Dataset excerpts:
▽

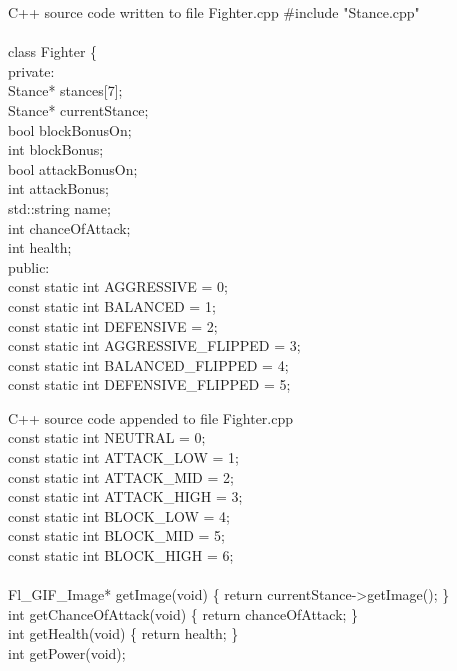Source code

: \documentclass{article}
\begin{document}
\begin{GFT}{C++ source code written to file Fighter.cpp}
\+\#include "Stance.cpp"\\
\+\\
\+class Fighter \{\\
\+    private:\\
\+        Stance* stances[7];\\
\+        Stance* currentStance;\\
\+        bool blockBonusOn;\\
\+        int blockBonus;\\
\+        bool attackBonusOn;\\
\+        int attackBonus;\\
\+        std::string name;\\
\+        int chanceOfAttack;\\
\+        int health;\\
\+    public:\\
\+        const static int AGGRESSIVE = 0;\\
\+        const static int BALANCED = 1;\\
\+        const static int DEFENSIVE = 2;\\
\+        const static int AGGRESSIVE\_FLIPPED = 3;\\
\+        const static int BALANCED\_FLIPPED = 4;\\
\+        const static int DEFENSIVE\_FLIPPED = 5;\\
\end{GFT}
\clearpage
\begin{GFT}{C++ source code appended to file Fighter.cpp}
\+\\
\+        const static int NEUTRAL = 0;\\
\+        const static int ATTACK\_LOW = 1;\\
\+        const static int ATTACK\_MID = 2;\\
\+        const static int ATTACK\_HIGH = 3;\\
\+        const static int BLOCK\_LOW = 4;\\
\+        const static int BLOCK\_MID = 5;\\
\+        const static int BLOCK\_HIGH = 6;\\
\+\\
\+        Fl\_GIF\_Image* getImage(void) \{ return currentStance->getImage(); \}\\
\+        int getChanceOfAttack(void) \{ return chanceOfAttack; \}\\
\+        int getHealth(void) \{ return health; \}\\
\+        int getPower(void);\\
\end{GFT}
\end{document}
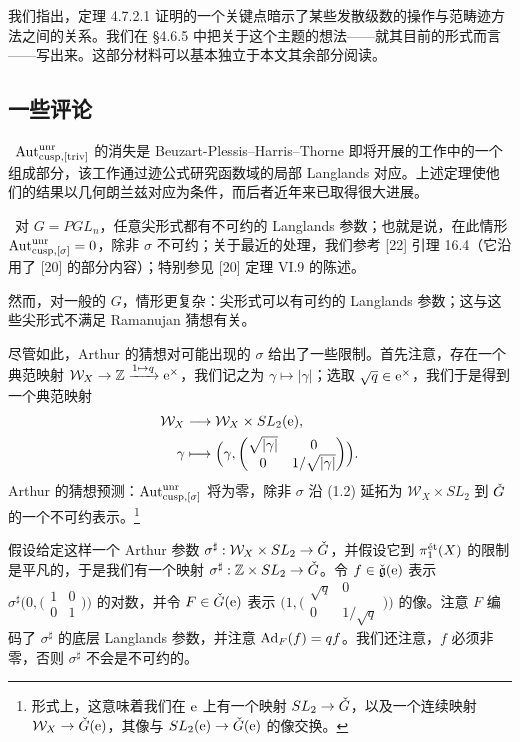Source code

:\begin{remark}
我们指出，定理 4.7.2.1 证明的一个关键点暗示了某些发散级数的操作与范畴迹方法之间的关系。我们在 §4.6.5 中把关于这个主题的想法——就其目前的形式而言——写出来。这部分材料可以基本独立于本文其余部分阅读。
\end{remark}

\subsection{一些评论}

\ $\Aut^{\unr}_{\cusp,[\triv]}$ 的消失是 Beuzart-Plessis--Harris--Thorne 即将开展的工作中的一个组成部分，该工作通过迹公式研究函数域的局部 Langlands 对应。上述定理使他们的结果以几何朗兰兹对应为条件，而后者近年来已取得很大进展。

\ 对 $G = PGL_n$，任意尖形式都有不可约的 Langlands 参数；也就是说，在此情形 $\Aut^{\unr}_{\cusp,[\sigma]} = 0$，除非 $\sigma$ 不可约；关于最近的处理，我们参考 [22] 引理 16.4（它沿用了 [20] 的部分内容）；特别参见 [20] 定理 VI.9 的陈述。

然而，对一般的 $G$，情形更复杂：尖形式可以有可约的 Langlands 参数；这与这些尖形式不满足 Ramanujan 猜想有关。

尽管如此，Arthur 的猜想对可能出现的 $\sigma$ 给出了一些限制。首先注意，存在一个典范映射 $\mathcal{W}_X \to \ZZ \xrightarrow{1 \mapsto q} \e^\times$，我们记之为 $\gamma \mapsto |\gamma|$；选取 $\sqrt{q} \in \e^\times$，我们于是得到一个典范映射
\begin{equation}
  \begin{aligned}
    \mathcal{W}_X &\longrightarrow \mathcal{W}_X \times SL_2(\e),\\
    \gamma &\longmapsto \Bigl(\gamma, \begin{pmatrix} \sqrt{|\gamma|} & 0 \\ 0 & 1/\sqrt{|\gamma|} \end{pmatrix}\Bigr).
  \end{aligned}
\end{equation}
Arthur 的猜想预测：$\Aut^{\unr}_{\cusp,[\sigma]}$ 将为零，除非 $\sigma$ 沿 (1.2) 延拓为 $\mathcal{W}_X \times SL_2$ 到 $\bG$ 的一个不可约表示。\footnote{形式上，这意味着我们在 $\e$ 上有一个映射 $SL_2 \to \bG$，以及一个连续映射 $\mathcal{W}_X \to \bG(\e)$，其像与 $SL_2(\e) \to \bG(\e)$ 的像交换。}

\pnum{}假设给定这样一个 Arthur 参数 $\sigma^\sharp: \mathcal{W}_X \times SL_2 \to \bG$，并假设它到 $\pi_1^{\et}(X)$ 的限制是平凡的，于是我们有一个映射 $\sigma^\sharp: \ZZ \times SL_2 \to \bG$。令 $f \in \bg(\e)$ 表示 $\sigma^\sharp\bigl(0, \bigl(\begin{smallmatrix} 1 & 0 \\ 0 & 1 \end{smallmatrix}\bigr)\bigr)$ 的对数，并令 $F \in \bG(\e)$ 表示 $\bigl(1, \bigl(\begin{smallmatrix} \sqrt{q} & 0 \\ 0 & 1/\sqrt{q} \end{smallmatrix}\bigr)\bigr)$ 的像。注意 $F$ 编码了 $\sigma^\sharp$ 的底层 Langlands 参数，并注意 $\Ad_F(f) = qf$。我们还注意，$f$ 必须非零，否则 $\sigma^\sharp$ 不会是不可约的。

△

Each record above needs to be copied exactly, with images left out.

- **SOLUTION TO THIS PROBLEM**
Source code

: \documentclass{article}
\begin{document}
\begin{GFT}{C++ source code written to file Fighter.cpp}
\+\#include "Stance.cpp"\\
\+\\
\+class Fighter \{\\
\+    private:\\
\+        Stance* stances[7];\\
\+        Stance* currentStance;\\
\+        bool blockBonusOn;\\
\+        int blockBonus;\\
\+        bool attackBonusOn;\\
\+        int attackBonus;\\
\+        std::string name;\\
\+        int chanceOfAttack;\\
\+        int health;\\
\+    public:\\
\+        const static int AGGRESSIVE = 0;\\
\+        const static int BALANCED = 1;\\
\+        const static int DEFENSIVE = 2;\\
\+        const static int AGGRESSIVE\_FLIPPED = 3;\\
\+        const static int BALANCED\_FLIPPED = 4;\\
\+        const static int DEFENSIVE\_FLIPPED = 5;\\
\end{GFT}
\clearpage
\begin{GFT}{C++ source code appended to file Fighter.cpp}
\+\\
\+        const static int NEUTRAL = 0;\\
\+        const static int ATTACK\_LOW = 1;\\
\+        const static int ATTACK\_MID = 2;\\
\+        const static int ATTACK\_HIGH = 3;\\
\+        const static int BLOCK\_LOW = 4;\\
\+        const static int BLOCK\_MID = 5;\\
\+        const static int BLOCK\_HIGH = 6;\\
\+\\
\+        Fl\_GIF\_Image* getImage(void) \{ return currentStance->getImage(); \}\\
\+        int getChanceOfAttack(void) \{ return chanceOfAttack; \}\\
\+        int getHealth(void) \{ return health; \}\\
\+        int getPower(void);\\
\end{GFT}
\end{document}
Source code

:\begin{remark}
我们指出，定理 4.7.2.1 证明的一个关键点暗示了某些发散级数的操作与范畴迹方法之间的关系。我们在 §4.6.5 中把关于这个主题的想法——就其目前的形式而言——写出来。这部分材料可以基本独立于本文其余部分阅读。
\end{remark}

\subsection{一些评论}

\ $\Aut^{\unr}_{\cusp,[\triv]}$ 的消失是 Beuzart-Plessis--Harris--Thorne 即将开展的工作中的一个组成部分，该工作通过迹公式研究函数域的局部 Langlands 对应。上述定理使他们的结果以几何朗兰兹对应为条件，而后者近年来已取得很大进展。

\ 对 $G = PGL_n$，任意尖形式都有不可约的 Langlands 参数；也就是说，在此情形 $\Aut^{\unr}_{\cusp,[\sigma]} = 0$，除非 $\sigma$ 不可约；关于最近的处理，我们参考 [22] 引理 16.4（它沿用了 [20] 的部分内容）；特别参见 [20] 定理 VI.9 的陈述。

然而，对一般的 $G$，情形更复杂：尖形式可以有可约的 Langlands 参数；这与这些尖形式不满足 Ramanujan 猜想有关。

尽管如此，Arthur 的猜想对可能出现的 $\sigma$ 给出了一些限制。首先注意，存在一个典范映射 $\mathcal{W}_X \to \ZZ \xrightarrow{1 \mapsto q} \e^\times$，我们记之为 $\gamma \mapsto |\gamma|$；选取 $\sqrt{q} \in \e^\times$，我们于是得到一个典范映射
\begin{equation}
  \begin{aligned}
    \mathcal{W}_X &\longrightarrow \mathcal{W}_X \times SL_2(\e),\\
    \gamma &\longmapsto \Bigl(\gamma, \begin{pmatrix} \sqrt{|\gamma|} & 0 \\ 0 & 1/\sqrt{|\gamma|} \end{pmatrix}\Bigr).
  \end{aligned}
\end{equation}
Arthur 的猜想预测：$\Aut^{\unr}_{\cusp,[\sigma]}$ 将为零，除非 $\sigma$ 沿 (1.2) 延拓为 $\mathcal{W}_X \times SL_2$ 到 $\bG$ 的一个不可约表示。\footnote{形式上，这意味着我们在 $\e$ 上有一个映射 $SL_2 \to \bG$，以及一个连续映射 $\mathcal{W}_X \to \bG(\e)$，其像与 $SL_2(\e) \to \bG(\e)$ 的像交换。}

\pnum{}假设给定这样一个 Arthur 参数 $\sigma^\sharp: \mathcal{W}_X \times SL_2 \to \bG$，并假设它到 $\pi_1^{\et}(X)$ 的限制是平凡的，于是我们有一个映射 $\sigma^\sharp: \ZZ \times SL_2 \to \bG$。令 $f \in \bg(\e)$ 表示 $\sigma^\sharp\bigl(0, \bigl(\begin{smallmatrix} 1 & 0 \\ 0 & 1 \end{smallmatrix}\bigr)\bigr)$ 的对数，并令 $F \in \bG(\e)$ 表示 $\bigl(1, \bigl(\begin{smallmatrix} \sqrt{q} & 0 \\ 0 & 1/\sqrt{q} \end{smallmatrix}\bigr)\bigr)$ 的像。注意 $F$ 编码了 $\sigma^\sharp$ 的底层 Langlands 参数，并注意 $\Ad_F(f) = qf$。我们还注意，$f$ 必须非零，否则 $\sigma^\sharp$ 不会是不可约的。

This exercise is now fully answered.